The first Lord Ashburton referring to the petitions coming from all quarters remonstrating against the state of suffering in which so many classes were involved said that :—

" The difficulties of the country then arise from this : that you have brought back your currency to its former value so far as regards your income, but it remains at its former value so far as regards your expenditure."

Mr. Attwood on June 11th, 1822, speaking on Mr. Western's motion for appointment of a Committee to consider the effect of the Bank Cash Payments Act of 1819, said :—

" To enhance the value of money, to raise the price of gold, we have lowered that of all other commodities, while at the same time we have left the great payments of the nation raised from the sale of these commodities. Strange, indeed, would it be if such a system was not to have produced the general and long continued distress which we see around us.
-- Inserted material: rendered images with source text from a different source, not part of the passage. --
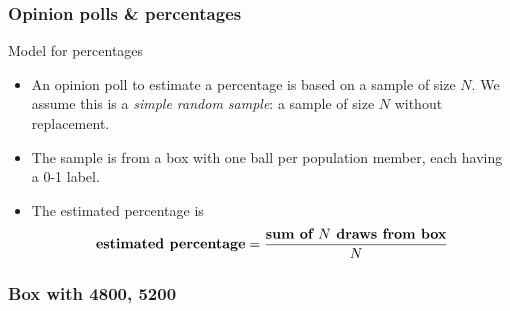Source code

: \documentclass[handout]{beamer}
\begin{document}

   \begin{frame} \frametitle{Opinion polls \& percentages}

   \begin{block}
   {Model for percentages}
   \begin{itemize}
   \item An opinion poll to estimate a percentage
   is based on a sample of size $N$. We assume this is
   a {\em simple random sample}: a sample of size $N$ without replacement.

   \item The sample is from a box with one ball per population member,
   each having a 0-1 label.

   \item The estimated percentage is
   $$
   \text{\bf estimated percentage} = \frac{\text{\bf sum of $N$ draws from box}}{N}
   $$
   \end{itemize}
   \end{block}
   \end{frame}



   \begin{frame}
   \frametitle{Box with {\color{red} 4800}, {\color{blue} 5200}}
   \begin{center}
   \end{center}

   \end{frame}

\end{document}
The reduction effected in the amount of money in circulation has been nearly one-half of that employed in supporting agricultural, commercial and manufacturing industry. Hence these classes are unable to obtain much more• than half the return they obtained from their industry before the alteration took place, and yet all their great money engagements remain the same. This is the origin of that state of things which in its result leaves the landowner without rent, the merchant with- out profit, the labourer without employment or wages, which revolutionizes property and disorganizes all the different relations and interests of society."

The quotation made by the City editor of the Times is taken, if I remember rightly, from Thomas Tooke's-A History of Prices and the State of the Circulation. Tooke's history is what it purports to be and is in no other respect a history of the times. The only point in which he was concerned was the contraction and expansion of prices. Trade and employ- ment were outside his vision and any reduction in prices, whether caused by the flooding of the country by bankrupt stock or otherwise, appeared to him a cause of satisfaction. Alison's History of Europe, 1815-1852, deals conclusively with Tooke's miscomprehensions. Vide Vol. 2, p. 398, et seq.

The Manchester (Peterloo) Riots and the Cato Street Conspiracy were the first and more obvious results of the terrible destitution and fierce unrest caused by the 1819 Act.

Even the " prodigiously abundant " harvests of 1822 and 1823 and the Act of 1822 authorizing the further issue of £1 and £2 notes were unable to stave off for long the disaster induced by this pernicious Act. Speaking of the crash of 1825 the Home Secretary (Mr. Huskisson) said the country was then " within twenty-four hours of barter." The nation's credit was saved by the providential discovery of a box of Bank notes that had previously been " overlooked " in the Bank of England—vide evidence given before the House of Commons Committee, 1882.—I am, Sir, &c., A. S. B.